When the new rules are enforced on goods imported into the UK too in the spring, there will be new changes to accommodate. We should anticipate that this could coincide with a recovery of demand for fresh and frozen products from certain sectors within the UK if Covid restrictions start to ease within a similar timeframe.

The good news is that, with a lot of work and a fair wind, we can expect some of these early challenges to settle. Businesses and border officials will become increasingly familiar with processes and requirements, and in some cases solutions to specific challenges are being worked out as the UK and the EU both look to smooth the way for trade.

But there are more permanent challenges alongside those that can be defined as ‘teething troubles’ and the big question is – what now? We are keen to understand what this is all for; both the vision for future trade and the steps involved in getting there, but at the moment the UK’s post-Brexit trade strategy is very thin. As cold chain businesses focus on managing the enormous changes they are experiencing day to day, their Federation is working hard to elicit detail from Ministers on the medium and longer-term outlooks too.

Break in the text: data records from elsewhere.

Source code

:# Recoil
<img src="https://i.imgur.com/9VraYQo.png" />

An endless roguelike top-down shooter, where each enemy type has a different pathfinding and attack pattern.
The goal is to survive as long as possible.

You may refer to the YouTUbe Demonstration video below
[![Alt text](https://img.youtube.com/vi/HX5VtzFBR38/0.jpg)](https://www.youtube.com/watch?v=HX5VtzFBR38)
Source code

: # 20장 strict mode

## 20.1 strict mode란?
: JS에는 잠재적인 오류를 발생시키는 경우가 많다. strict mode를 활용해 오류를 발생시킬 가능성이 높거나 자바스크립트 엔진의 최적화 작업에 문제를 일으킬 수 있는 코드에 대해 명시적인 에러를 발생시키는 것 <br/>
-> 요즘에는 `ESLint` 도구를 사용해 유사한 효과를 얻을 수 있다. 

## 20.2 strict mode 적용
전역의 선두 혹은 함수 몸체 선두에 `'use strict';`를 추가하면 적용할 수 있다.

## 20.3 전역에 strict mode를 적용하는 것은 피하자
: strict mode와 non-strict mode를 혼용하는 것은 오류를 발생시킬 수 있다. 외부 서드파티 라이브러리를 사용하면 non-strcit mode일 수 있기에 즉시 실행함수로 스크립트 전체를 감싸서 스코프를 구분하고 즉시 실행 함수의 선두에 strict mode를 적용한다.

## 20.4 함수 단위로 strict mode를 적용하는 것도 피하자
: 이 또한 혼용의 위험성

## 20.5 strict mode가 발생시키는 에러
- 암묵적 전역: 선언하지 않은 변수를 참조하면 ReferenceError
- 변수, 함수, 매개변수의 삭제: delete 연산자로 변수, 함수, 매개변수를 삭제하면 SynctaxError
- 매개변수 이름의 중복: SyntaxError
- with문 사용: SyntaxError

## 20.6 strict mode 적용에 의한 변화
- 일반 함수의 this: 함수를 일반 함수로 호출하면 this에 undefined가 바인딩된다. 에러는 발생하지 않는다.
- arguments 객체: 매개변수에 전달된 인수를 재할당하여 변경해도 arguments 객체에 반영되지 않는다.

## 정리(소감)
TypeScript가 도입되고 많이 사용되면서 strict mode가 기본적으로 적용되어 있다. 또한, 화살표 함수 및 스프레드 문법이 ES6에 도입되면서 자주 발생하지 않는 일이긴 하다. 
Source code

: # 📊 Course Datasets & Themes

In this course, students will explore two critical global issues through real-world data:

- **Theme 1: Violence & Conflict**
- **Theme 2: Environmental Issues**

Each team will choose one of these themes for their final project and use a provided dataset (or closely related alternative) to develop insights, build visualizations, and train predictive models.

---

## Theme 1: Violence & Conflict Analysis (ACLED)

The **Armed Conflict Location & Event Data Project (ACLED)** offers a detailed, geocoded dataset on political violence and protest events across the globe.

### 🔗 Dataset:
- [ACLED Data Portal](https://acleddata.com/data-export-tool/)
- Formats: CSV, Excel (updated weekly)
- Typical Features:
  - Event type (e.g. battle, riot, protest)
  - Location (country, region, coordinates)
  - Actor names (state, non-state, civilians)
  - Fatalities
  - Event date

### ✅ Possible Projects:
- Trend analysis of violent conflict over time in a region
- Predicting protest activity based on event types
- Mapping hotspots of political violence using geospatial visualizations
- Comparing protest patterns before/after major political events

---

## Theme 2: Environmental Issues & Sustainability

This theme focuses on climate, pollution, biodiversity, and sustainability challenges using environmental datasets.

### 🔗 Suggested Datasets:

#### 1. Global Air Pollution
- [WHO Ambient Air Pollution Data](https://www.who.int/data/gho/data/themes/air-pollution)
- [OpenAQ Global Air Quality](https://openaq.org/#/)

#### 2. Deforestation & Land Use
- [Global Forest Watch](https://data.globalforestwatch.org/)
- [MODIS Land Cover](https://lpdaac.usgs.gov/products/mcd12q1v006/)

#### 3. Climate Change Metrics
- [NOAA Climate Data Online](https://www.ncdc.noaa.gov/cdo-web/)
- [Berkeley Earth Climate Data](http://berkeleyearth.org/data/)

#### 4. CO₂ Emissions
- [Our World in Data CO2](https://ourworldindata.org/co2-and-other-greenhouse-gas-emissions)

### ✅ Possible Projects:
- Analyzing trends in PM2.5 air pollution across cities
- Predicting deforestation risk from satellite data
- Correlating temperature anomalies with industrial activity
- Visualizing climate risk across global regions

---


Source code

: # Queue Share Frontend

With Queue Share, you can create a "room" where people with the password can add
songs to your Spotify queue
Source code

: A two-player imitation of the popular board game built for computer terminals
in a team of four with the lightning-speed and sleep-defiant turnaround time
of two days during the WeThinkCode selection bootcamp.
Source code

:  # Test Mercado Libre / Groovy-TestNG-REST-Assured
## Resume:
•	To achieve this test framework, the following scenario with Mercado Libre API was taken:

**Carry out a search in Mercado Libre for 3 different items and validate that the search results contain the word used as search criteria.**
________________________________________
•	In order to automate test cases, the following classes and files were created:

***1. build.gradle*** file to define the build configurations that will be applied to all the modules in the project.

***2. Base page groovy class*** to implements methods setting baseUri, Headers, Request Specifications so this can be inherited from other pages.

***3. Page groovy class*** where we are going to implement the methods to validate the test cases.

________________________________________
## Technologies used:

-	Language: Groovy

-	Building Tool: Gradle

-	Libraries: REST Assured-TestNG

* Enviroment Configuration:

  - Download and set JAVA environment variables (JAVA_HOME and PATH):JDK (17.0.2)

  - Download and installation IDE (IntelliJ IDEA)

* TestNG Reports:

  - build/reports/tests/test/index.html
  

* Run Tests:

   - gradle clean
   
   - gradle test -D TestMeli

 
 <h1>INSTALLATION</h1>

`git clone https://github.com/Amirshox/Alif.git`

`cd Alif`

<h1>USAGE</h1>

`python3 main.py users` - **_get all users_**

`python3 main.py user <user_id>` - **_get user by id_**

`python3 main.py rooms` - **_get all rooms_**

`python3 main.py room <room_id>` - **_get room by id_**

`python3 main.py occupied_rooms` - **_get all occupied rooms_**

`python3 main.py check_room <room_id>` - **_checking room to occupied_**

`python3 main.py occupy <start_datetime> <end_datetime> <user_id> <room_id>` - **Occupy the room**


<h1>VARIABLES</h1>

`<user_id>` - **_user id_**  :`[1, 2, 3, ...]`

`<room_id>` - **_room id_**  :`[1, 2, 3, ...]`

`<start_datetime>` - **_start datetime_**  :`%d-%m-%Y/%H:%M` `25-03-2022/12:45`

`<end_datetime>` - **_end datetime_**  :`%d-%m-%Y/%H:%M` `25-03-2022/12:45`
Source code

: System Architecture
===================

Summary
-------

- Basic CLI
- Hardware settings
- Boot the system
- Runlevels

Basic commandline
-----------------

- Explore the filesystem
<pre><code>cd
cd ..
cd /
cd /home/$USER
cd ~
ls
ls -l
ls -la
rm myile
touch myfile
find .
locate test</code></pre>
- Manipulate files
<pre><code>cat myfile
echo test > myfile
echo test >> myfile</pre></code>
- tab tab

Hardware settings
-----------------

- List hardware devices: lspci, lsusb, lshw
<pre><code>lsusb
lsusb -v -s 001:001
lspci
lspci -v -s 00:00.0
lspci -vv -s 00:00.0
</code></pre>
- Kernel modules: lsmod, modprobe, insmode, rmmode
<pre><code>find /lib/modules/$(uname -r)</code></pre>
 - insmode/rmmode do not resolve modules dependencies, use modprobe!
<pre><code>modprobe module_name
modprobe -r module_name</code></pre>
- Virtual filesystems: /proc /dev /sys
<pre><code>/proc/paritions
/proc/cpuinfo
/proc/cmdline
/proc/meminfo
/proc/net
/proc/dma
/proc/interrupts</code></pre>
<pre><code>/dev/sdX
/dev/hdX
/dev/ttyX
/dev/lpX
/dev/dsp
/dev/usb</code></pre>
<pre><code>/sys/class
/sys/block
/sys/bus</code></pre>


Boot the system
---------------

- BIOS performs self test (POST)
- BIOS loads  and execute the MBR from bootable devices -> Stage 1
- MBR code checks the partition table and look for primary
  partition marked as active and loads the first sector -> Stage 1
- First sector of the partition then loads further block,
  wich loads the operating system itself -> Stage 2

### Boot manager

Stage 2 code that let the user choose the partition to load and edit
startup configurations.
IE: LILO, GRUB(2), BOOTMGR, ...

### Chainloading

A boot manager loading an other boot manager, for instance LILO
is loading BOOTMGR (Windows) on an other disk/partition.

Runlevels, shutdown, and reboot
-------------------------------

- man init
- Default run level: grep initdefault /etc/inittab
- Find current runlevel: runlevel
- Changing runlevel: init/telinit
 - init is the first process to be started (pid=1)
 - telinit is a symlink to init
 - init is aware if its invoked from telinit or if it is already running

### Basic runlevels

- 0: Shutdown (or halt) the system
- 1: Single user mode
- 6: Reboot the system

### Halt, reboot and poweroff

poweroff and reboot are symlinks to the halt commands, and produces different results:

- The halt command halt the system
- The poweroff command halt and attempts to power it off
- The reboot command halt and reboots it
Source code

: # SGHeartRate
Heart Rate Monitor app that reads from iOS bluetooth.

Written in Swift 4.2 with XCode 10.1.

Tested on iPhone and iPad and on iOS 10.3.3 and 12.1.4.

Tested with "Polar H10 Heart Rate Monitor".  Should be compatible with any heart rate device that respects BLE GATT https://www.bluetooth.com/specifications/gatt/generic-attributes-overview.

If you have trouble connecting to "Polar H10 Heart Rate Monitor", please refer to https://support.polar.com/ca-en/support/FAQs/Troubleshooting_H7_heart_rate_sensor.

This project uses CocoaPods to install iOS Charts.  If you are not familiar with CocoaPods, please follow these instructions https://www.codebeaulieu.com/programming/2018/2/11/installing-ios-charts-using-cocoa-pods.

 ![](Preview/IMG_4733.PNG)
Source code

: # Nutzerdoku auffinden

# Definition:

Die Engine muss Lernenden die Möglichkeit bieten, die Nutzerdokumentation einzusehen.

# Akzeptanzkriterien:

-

The starting point for our new reality is that the UK food industry is facing a new and challenging barrier at the EU border. Recognising the barriers and facing into them is a shared permanent responsibility for Government and business. Yet I fear that Ministers and officials still seem to see their job as firefighting immediate UK EU trade issues rather than long-term provision. It’s Brexit as crisis management.

That mindset has to change, and soon. Having left the trading bloc of the EU, managing our trade is now a core job of our Government. From now on helping businesses trade needs to be a key responsibility of every Government Department but as yet we have heard very little about how UK food businesses will be supported in the context of new trade relationships.

I hope that soon in 2021 we will all be into a ‘building back better’ phase. Be assured that the Cold Chain Federation is making the case to Ministers that we need to know they have a clear trade strategy, and we need to know what it is.